Study approval was obtained from the Singapore Health Sciences Authority (HSA) and the Centralized Institutional Review Board (CIRB Ref: 2010/720/E and 2012/906/E) and the study was performed in agreement with the International Conference on Harmonisation guidelines on Good Clinical Practices, laws and regulatory requirements in Singapore. A written informed consent was obtained from each subject prior to screening.

HAI and Microneutralization (MN) assays

Serum samples from the TIV cohort were analyzed using standard, non-validated HAI and MN assays. For the gH1-Qbeta study validated HAI assays were performed by Southern Research Institute (Birmingham, AL).

Antigen specific T-cell proliferation assay

Frozen/thawed PBMC were labelled with 1 μM CFSE and co-cultured in complete culture medium with either overlapping peptide pools (15-mers, with a 4-aa lag, 1 μg/ml per peptide) or the vaccine Fluarix (1 μg/ml) (105 cells per well). At day 8, cells were stained with anti-CD3AlexaFluor700® (UCHT1; Becton Dickinson), anti-CD8APC-Cy7 (SK1; Becton Dickinson), anti-CD4PE-Cy7 (RPA-T4; BioLegend), anti-CD45Pacific Orange (HI30; Invitrogen), anti-CD19APC (HIB19; BioLegend) and 7AAD viability staining solution (eBiosciences), and analysed by flow cytometry using a LSR Fortessa (BD). For the TIV cohort, cells were also stained with anti-PD1PE (EH12.2H7; BiolLegend), anti-ICOSPE-Cy7 (C398.4A; BioLegend) and anti-CXCR5A647 (RF8B2; Becton Dickinson). Cytokine measurements with bead-based cytokine multiplex analysis (Luminex) were performed at day 8. More detailed method in supplementary material.

Flow cytometry analysis of PBMCs

PBMCs were incubated with LIVE/DEAD® Fixable Aqua stain (ThermoFisher Scientific) followed by anti-BDCA-1 APC/Cy7 (L161; BioLegend). anti-BDCA2 PE (AC144; Miltenyi Biotec), anti-CD3 BUV395 (UCHT1; Becton Dickinson), anti-CD4 BUV737 (SK3; Becton Dickinson), anti-CD8 PE/Cy7 (53–6.7; Becton Dickinson), anti-CD11c BV421 (B-ly6; Becton Dickinson), anti-CD14 BV711 (MΦP9; Becton Dickinson), anti-CD16 PE/Cy5 (3G8; BioLegend), anti-CD19 BV786 (SJ25C1; Becton Dickinson), anti-CD56 PE/CF594 (B159; Becton Dickinson) and anti-HLA-DR APC (L243; Becton Dickinson). Cells were fixed and permeabilised using Foxp3/Transcription Factor Staining Buffer set (eBioscience) and DDX17 detected in a two step process using rabbit anti-DDX17 primary (EPR13807[B]; Abcam) and by polyclonal secondary donkey anti-rabbit DyLight®488 (Abcam). Cells were analysed by flow cytometry using a LSRII analyser (BD Biosciences). Representative gating for DDX17 can be seen in Supplementary Fig. S13.
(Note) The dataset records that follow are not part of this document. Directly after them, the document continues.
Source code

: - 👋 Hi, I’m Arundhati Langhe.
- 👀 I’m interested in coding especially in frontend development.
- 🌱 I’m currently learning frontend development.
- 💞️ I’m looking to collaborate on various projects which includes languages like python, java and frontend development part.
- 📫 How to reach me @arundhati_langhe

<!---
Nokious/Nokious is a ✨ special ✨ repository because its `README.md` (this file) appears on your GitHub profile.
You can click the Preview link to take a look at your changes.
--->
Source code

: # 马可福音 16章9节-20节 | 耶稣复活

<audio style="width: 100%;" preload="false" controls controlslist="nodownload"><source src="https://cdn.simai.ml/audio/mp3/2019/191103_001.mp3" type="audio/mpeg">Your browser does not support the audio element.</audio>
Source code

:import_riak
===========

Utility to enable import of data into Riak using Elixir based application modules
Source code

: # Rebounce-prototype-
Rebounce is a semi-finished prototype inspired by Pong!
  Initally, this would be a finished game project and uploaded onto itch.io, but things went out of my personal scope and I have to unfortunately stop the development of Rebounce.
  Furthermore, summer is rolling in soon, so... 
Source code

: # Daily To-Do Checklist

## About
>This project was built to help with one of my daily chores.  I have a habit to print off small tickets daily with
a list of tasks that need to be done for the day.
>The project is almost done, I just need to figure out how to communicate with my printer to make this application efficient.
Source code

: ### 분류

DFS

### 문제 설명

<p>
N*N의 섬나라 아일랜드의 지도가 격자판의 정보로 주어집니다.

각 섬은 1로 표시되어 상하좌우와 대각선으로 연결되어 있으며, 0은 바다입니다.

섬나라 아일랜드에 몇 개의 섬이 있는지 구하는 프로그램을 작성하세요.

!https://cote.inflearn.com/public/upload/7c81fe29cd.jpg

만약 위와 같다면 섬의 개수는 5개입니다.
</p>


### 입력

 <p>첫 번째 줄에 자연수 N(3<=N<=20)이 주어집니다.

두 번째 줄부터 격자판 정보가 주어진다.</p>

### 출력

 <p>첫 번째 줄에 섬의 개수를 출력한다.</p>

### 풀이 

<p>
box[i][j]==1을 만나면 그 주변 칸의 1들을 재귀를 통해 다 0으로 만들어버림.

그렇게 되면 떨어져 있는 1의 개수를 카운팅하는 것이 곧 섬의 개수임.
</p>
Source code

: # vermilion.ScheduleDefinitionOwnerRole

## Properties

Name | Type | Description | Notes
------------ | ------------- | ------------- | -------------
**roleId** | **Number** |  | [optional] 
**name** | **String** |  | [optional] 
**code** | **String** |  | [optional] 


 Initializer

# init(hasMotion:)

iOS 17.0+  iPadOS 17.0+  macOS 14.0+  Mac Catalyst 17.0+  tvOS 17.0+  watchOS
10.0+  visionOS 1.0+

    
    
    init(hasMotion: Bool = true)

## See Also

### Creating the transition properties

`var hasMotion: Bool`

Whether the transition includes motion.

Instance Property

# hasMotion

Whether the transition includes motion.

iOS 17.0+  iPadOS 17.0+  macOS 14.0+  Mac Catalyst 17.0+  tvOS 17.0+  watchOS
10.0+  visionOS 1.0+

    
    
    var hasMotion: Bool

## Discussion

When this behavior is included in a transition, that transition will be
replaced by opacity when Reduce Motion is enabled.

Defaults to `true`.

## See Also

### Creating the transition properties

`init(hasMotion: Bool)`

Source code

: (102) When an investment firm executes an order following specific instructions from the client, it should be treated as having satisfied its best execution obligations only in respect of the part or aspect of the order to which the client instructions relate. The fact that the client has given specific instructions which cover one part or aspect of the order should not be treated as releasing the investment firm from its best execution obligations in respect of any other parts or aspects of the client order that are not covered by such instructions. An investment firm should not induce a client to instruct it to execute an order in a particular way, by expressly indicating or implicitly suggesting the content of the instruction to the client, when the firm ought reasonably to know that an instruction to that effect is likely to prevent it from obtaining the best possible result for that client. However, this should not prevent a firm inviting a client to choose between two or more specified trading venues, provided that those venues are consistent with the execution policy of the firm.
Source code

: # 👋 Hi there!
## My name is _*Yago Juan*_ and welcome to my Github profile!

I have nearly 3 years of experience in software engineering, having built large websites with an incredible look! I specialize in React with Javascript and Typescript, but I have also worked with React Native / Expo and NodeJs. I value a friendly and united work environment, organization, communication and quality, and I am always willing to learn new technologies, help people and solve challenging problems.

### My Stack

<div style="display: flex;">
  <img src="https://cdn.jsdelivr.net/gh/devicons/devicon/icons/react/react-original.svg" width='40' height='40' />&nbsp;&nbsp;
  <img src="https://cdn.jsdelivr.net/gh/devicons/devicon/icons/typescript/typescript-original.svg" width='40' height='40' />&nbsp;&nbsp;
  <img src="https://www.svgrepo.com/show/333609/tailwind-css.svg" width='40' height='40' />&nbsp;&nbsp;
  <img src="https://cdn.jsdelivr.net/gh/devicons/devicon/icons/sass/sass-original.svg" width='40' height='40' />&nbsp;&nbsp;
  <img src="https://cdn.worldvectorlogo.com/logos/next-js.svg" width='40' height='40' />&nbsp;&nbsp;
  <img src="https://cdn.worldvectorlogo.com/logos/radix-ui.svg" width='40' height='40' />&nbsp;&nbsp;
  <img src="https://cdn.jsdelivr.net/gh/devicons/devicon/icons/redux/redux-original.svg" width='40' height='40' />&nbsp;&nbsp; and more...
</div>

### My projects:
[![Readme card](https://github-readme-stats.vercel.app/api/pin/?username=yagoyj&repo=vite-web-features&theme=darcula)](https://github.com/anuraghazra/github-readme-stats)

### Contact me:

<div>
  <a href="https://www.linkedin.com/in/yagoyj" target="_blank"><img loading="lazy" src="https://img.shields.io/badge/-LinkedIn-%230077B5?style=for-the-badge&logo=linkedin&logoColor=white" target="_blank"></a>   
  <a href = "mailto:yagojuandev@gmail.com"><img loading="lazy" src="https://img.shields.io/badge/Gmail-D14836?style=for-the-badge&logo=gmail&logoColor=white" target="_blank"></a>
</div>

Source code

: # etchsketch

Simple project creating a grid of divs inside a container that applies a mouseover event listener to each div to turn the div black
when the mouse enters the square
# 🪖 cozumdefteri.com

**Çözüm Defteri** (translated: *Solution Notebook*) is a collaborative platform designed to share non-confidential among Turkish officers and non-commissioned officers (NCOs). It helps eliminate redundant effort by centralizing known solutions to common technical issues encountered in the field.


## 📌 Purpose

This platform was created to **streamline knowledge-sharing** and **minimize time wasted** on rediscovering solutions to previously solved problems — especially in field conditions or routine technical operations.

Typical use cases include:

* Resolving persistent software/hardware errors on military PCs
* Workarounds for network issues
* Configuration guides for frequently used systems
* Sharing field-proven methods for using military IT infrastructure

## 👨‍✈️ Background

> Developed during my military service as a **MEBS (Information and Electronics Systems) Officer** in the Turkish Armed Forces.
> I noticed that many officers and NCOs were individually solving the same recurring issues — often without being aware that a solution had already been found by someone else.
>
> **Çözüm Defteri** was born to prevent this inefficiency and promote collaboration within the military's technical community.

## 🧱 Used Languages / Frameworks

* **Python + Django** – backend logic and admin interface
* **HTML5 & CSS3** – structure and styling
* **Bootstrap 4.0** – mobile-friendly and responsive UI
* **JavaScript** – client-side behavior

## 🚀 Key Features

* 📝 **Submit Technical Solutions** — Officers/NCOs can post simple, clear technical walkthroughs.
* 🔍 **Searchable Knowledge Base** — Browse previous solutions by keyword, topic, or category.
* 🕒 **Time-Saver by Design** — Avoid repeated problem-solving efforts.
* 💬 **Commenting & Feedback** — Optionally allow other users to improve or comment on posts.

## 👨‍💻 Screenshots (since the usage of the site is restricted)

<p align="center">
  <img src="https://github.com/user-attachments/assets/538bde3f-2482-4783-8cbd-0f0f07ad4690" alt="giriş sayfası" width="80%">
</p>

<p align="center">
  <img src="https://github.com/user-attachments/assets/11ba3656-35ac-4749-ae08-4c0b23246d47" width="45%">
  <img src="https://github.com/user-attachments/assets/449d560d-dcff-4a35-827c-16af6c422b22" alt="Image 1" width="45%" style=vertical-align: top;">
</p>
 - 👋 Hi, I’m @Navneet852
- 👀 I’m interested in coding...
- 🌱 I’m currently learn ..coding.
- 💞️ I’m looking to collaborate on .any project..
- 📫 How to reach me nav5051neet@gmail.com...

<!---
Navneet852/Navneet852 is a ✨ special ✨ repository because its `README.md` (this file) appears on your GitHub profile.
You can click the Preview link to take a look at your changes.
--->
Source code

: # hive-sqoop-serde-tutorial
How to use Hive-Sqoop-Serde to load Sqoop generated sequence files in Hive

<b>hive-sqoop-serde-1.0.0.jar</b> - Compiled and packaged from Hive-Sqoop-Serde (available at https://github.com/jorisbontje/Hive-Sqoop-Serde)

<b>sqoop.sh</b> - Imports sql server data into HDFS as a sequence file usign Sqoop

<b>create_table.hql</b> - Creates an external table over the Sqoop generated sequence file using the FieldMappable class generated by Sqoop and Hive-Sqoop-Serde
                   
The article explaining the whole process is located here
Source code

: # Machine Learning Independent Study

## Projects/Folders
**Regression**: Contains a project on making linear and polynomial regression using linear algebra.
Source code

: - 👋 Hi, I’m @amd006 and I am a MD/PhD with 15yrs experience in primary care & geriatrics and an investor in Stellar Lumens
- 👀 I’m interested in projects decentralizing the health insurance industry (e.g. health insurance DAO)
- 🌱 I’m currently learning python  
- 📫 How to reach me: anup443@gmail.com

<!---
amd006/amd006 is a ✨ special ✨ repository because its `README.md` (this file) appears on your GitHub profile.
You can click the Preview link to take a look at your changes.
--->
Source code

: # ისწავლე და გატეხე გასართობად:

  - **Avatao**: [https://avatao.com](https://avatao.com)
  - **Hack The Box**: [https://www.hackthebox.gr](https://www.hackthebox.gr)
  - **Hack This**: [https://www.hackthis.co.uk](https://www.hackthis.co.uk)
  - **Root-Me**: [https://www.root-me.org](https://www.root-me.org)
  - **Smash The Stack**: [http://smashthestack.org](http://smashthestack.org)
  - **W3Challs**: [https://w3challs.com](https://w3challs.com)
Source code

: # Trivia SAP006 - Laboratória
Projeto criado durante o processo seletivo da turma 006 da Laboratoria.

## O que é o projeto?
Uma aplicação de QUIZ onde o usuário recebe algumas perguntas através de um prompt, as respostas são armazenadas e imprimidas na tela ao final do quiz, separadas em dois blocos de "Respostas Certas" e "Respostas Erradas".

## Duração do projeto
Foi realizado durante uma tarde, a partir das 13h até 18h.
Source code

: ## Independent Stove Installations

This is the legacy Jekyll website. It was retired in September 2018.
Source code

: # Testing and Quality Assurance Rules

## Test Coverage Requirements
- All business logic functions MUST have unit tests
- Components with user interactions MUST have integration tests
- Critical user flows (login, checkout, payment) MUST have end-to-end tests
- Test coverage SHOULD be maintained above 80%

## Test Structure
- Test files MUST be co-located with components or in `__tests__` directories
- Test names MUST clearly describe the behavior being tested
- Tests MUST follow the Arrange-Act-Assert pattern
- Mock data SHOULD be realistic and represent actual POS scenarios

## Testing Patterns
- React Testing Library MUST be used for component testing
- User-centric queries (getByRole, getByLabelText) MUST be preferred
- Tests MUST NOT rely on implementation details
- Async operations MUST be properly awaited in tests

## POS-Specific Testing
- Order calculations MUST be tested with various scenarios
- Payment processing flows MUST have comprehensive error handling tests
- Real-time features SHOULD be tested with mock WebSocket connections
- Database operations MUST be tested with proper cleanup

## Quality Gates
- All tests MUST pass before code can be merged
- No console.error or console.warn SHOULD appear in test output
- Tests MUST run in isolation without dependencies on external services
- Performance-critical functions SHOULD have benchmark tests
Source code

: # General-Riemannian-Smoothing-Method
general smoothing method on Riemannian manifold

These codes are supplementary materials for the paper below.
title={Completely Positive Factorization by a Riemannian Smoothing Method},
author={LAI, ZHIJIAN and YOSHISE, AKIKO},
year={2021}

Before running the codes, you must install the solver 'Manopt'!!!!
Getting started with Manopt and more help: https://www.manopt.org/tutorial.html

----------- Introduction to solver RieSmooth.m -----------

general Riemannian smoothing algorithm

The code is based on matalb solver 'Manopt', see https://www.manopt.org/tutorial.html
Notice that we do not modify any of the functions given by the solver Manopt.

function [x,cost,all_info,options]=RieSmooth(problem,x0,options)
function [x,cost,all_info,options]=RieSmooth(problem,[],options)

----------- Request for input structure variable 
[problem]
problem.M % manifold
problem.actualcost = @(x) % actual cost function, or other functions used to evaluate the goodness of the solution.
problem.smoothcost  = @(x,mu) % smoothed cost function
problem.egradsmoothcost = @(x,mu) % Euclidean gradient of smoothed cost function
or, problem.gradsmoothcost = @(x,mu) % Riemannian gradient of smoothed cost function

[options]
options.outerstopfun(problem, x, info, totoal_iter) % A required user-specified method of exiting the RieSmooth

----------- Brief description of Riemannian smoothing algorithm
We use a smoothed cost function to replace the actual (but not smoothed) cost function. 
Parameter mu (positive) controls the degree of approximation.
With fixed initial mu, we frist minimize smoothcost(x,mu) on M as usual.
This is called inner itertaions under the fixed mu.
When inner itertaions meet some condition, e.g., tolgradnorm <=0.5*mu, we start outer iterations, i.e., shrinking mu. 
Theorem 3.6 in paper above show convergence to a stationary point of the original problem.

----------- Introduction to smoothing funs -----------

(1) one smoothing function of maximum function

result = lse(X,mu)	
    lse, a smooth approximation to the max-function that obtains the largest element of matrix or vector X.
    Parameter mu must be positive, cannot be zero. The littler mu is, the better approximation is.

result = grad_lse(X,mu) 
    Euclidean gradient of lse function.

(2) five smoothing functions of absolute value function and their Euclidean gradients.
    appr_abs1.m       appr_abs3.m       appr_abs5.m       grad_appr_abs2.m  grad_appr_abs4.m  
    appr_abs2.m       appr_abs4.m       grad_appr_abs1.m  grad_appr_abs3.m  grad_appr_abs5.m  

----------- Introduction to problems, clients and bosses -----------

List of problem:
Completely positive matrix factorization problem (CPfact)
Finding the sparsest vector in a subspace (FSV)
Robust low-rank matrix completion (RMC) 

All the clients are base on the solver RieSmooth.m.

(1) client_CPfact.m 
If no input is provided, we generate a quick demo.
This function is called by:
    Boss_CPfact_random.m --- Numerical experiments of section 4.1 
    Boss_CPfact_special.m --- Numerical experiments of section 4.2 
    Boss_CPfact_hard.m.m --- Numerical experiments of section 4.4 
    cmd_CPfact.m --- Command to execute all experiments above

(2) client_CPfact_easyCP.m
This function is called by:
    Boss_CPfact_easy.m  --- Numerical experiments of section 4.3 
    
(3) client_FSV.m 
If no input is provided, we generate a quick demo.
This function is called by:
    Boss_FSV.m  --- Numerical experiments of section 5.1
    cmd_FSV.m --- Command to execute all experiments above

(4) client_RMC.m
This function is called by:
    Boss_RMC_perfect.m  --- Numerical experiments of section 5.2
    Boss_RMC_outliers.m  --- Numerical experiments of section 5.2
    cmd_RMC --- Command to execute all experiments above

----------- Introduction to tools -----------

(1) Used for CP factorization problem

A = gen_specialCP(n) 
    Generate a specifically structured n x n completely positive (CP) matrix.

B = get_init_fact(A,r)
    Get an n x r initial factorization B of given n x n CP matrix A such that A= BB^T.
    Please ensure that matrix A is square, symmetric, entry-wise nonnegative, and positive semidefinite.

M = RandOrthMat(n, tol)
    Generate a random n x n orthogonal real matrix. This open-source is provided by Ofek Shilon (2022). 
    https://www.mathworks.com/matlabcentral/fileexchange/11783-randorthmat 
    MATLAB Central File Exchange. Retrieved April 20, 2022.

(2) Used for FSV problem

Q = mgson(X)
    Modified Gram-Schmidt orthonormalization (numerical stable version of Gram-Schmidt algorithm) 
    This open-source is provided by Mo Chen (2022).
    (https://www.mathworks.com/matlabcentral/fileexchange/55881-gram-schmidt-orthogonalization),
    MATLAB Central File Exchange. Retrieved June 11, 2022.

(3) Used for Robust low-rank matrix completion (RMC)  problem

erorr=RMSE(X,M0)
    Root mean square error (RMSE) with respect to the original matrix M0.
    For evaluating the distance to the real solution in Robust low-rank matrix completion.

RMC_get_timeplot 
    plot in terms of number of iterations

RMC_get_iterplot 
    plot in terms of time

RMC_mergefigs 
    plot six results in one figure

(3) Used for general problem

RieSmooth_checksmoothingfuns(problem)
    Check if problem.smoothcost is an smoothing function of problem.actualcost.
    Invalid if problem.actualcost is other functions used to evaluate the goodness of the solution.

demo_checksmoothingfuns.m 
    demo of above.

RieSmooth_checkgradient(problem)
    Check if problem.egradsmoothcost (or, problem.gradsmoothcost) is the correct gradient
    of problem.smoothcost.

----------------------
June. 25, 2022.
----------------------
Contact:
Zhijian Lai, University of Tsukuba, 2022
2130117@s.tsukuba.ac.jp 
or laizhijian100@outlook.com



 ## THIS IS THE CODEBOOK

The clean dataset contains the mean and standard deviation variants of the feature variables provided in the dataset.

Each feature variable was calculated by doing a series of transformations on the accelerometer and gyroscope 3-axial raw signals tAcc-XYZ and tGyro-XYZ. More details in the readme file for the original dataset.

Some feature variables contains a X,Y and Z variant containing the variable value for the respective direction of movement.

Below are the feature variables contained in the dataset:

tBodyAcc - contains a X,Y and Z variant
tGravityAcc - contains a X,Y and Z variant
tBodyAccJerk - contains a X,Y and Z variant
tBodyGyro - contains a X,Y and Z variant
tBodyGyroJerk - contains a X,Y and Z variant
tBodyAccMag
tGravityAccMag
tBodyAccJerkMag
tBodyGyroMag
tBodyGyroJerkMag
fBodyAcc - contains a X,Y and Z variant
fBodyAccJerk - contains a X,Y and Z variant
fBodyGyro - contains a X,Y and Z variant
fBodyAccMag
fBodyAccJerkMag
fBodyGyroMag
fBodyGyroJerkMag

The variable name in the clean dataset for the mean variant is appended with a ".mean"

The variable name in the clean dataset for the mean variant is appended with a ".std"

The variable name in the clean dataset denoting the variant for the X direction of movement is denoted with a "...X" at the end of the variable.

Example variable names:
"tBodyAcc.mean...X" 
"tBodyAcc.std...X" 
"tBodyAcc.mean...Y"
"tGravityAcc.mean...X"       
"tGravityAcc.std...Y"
For T-cell differentiation, PBMCs were stained with LIVE/DEAD® Fixable Near-IR stain (ThermoFisher Scientific) followed by anti-CD3 BUV395 (UCHT1; Becton Dickinson), anti-CD25 BUV737 (2A3;Becton Dickinson), anti-CD8 BV650 (RPA-T8; Becton Dickinson), anti-CD4 PE (RPA-T4; Becton Dickinson), anti-CD45 RA ECD (2H4LDH11LDB9; Beckman Coulter) and anti-CCR7 PE-Cy7 (3D12; Becton Dickinson). Intracellular staining was performed for anti-FoxP3 ef450 (PCH101; eBioscience) and anti-DDX17 (as described above).

Microarray analysis

RNA was extracted from whole blood collected in PAXgene® Blood RNA tubes (BD Biosciences) using the Rneasy Mini Kit (Qiagen). RNA was amplified using TotalPrep-96 RNA Amplification Kit (Applied Biosystems) and hybridised to an Illumina Sentrix BeadChip Array HumanHT-12_v4_BeadChip. The BeadChip was scanned on a BeadArray Reader (Illumina) and analysed using BeadScan Software V2011.1 (Illumina). Expression data was normalized and processed with the Bioconductor lumi R package. Weighted correlation network analysis was carried out in the WGCNA R package with 4223 genes, after genes with low mean expression and low standard deviation of expression were filtered. BTM module enrichment tests, using modules previously described33 were conducted in R using Fisher’s exact tests with Bonferroni adjustment.